#### RECORDS FOR THE EXERCISE ####
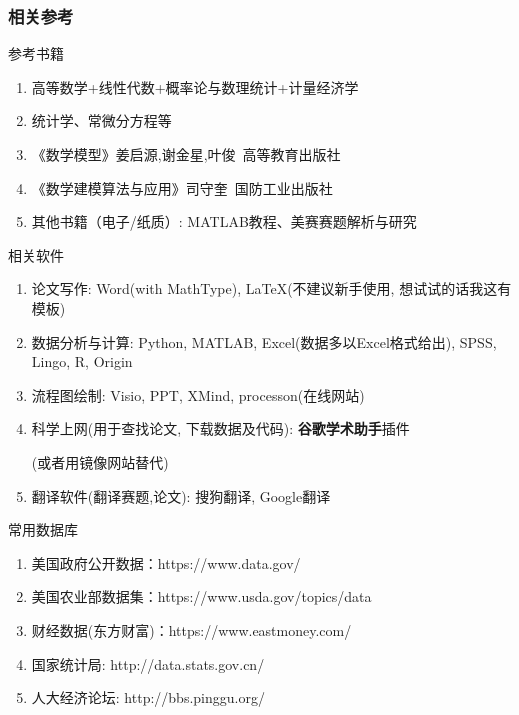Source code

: \documentclass{ctexbeamer}
\begin{document}
\subsubsection{相关参考} %
\label{ssub:相关参考}

\begin{frame}{参考书籍}
	\begin{enumerate}
		\item  高等数学+线性代数+概率论与数理统计+计量经济学

		\item  统计学、常微分方程等

		\item 《数学模型》姜启源,谢金星,叶俊~高等教育出版社

		\item 《数学建模算法与应用》司守奎~国防工业出版社

		\item 其他书籍（电子/纸质）: MATLAB教程、美赛赛题解析与研究

	\end{enumerate}
\end{frame}

\begin{frame}{相关软件}
	\begin{enumerate}
		\item 论文写作: Word(with MathType), \LaTeX(不建议新手使用, 想试试的话我这有模板)

		\item 数据分析与计算: Python, MATLAB, Excel(数据多以Excel格式给出),
		      SPSS, Lingo, R, Origin

		\item 流程图绘制: Visio, PPT, XMind, processon(在线网站)

		\item 科学上网(用于查找论文, 下载数据及代码): \textbf{谷歌学术助手}插件

		      (或者用镜像网站替代)

		\item 翻译软件(翻译赛题,论文): 搜狗翻译, Google翻译
	\end{enumerate}
\end{frame}

\begin{frame}{常用数据库}
	\begin{enumerate}
		\item 美国政府公开数据：https://www.data.gov/
		\item 美国农业部数据集：https://www.usda.gov/topics/data
		\item 财经数据(东方财富)：https://www.eastmoney.com/
		\item 国家统计局:  http://data.stats.gov.cn/
		\item 人大经济论坛: http://bbs.pinggu.org/
	\end{enumerate}
\end{frame}
\end{document}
####
Looking at the data above, say how many lines contain "begin", and give no other words.

WRITTEN SOLUTION:
7